··· INPUT DATA ···

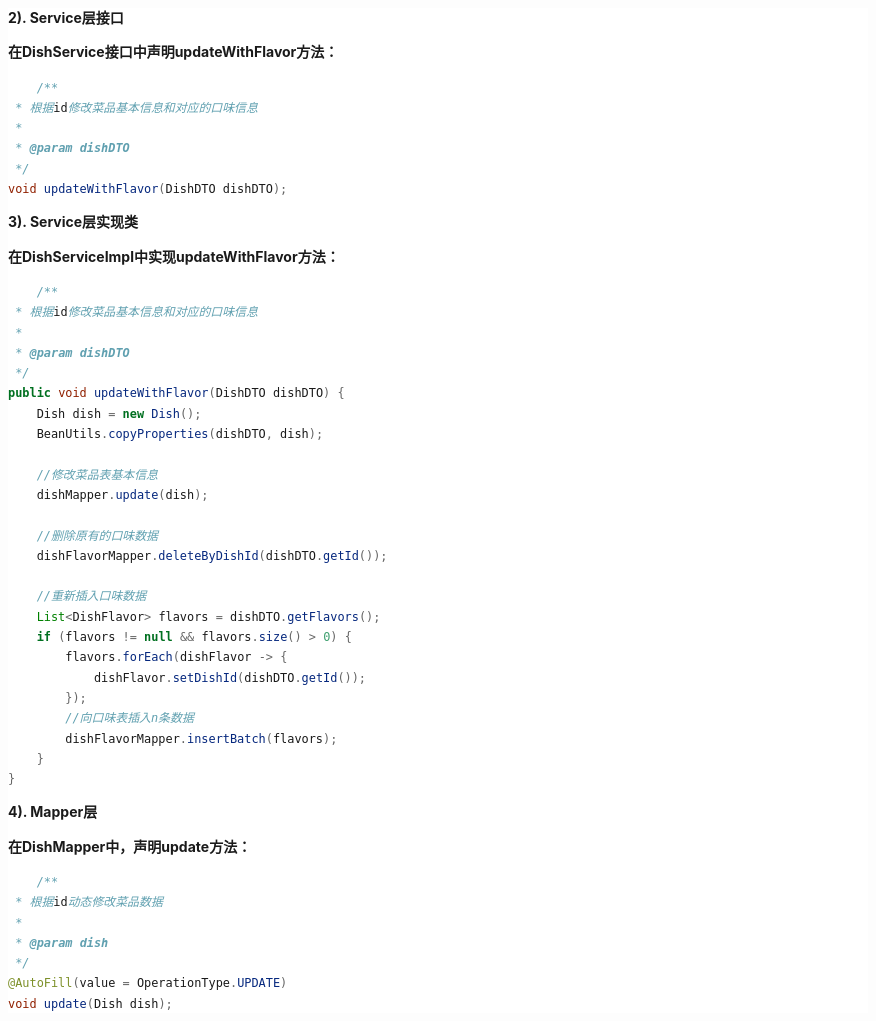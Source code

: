 **2). Service层接口**

**在DishService接口中声明updateWithFlavor方法：**

```java
    /**
 * 根据id修改菜品基本信息和对应的口味信息
 *
 * @param dishDTO
 */
void updateWithFlavor(DishDTO dishDTO);
```

**3). Service层实现类**

**在DishServiceImpl中实现updateWithFlavor方法：**

```java
    /**
 * 根据id修改菜品基本信息和对应的口味信息
 *
 * @param dishDTO
 */
public void updateWithFlavor(DishDTO dishDTO) {
    Dish dish = new Dish();
    BeanUtils.copyProperties(dishDTO, dish);

    //修改菜品表基本信息
    dishMapper.update(dish);

    //删除原有的口味数据
    dishFlavorMapper.deleteByDishId(dishDTO.getId());

    //重新插入口味数据
    List<DishFlavor> flavors = dishDTO.getFlavors();
    if (flavors != null && flavors.size() > 0) {
        flavors.forEach(dishFlavor -> {
            dishFlavor.setDishId(dishDTO.getId());
        });
        //向口味表插入n条数据
        dishFlavorMapper.insertBatch(flavors);
    }
}
```

**4). Mapper层**

**在DishMapper中，声明update方法：**

```java
    /**
 * 根据id动态修改菜品数据
 *
 * @param dish
 */
@AutoFill(value = OperationType.UPDATE)
void update(Dish dish);
```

···

--- HOW TO COMPLETE THIS TASK ---
The data above must be written out again word for word, without its pictures.

--- COMPLETED TASK ---
Source code

: **2). Service层接口**

**在DishService接口中声明updateWithFlavor方法：**

```java
    /**
 * 根据id修改菜品基本信息和对应的口味信息
 *
 * @param dishDTO
 */
void updateWithFlavor(DishDTO dishDTO);
```

**3). Service层实现类**

**在DishServiceImpl中实现updateWithFlavor方法：**

```java
    /**
 * 根据id修改菜品基本信息和对应的口味信息
 *
 * @param dishDTO
 */
public void updateWithFlavor(DishDTO dishDTO) {
    Dish dish = new Dish();
    BeanUtils.copyProperties(dishDTO, dish);

    //修改菜品表基本信息
    dishMapper.update(dish);

    //删除原有的口味数据
    dishFlavorMapper.deleteByDishId(dishDTO.getId());

    //重新插入口味数据
    List<DishFlavor> flavors = dishDTO.getFlavors();
    if (flavors != null && flavors.size() > 0) {
        flavors.forEach(dishFlavor -> {
            dishFlavor.setDishId(dishDTO.getId());
        });
        //向口味表插入n条数据
        dishFlavorMapper.insertBatch(flavors);
    }
}
```

**4). Mapper层**

**在DishMapper中，声明update方法：**

```java
    /**
 * 根据id动态修改菜品数据
 *
 * @param dish
 */
@AutoFill(value = OperationType.UPDATE)
void update(Dish dish);
```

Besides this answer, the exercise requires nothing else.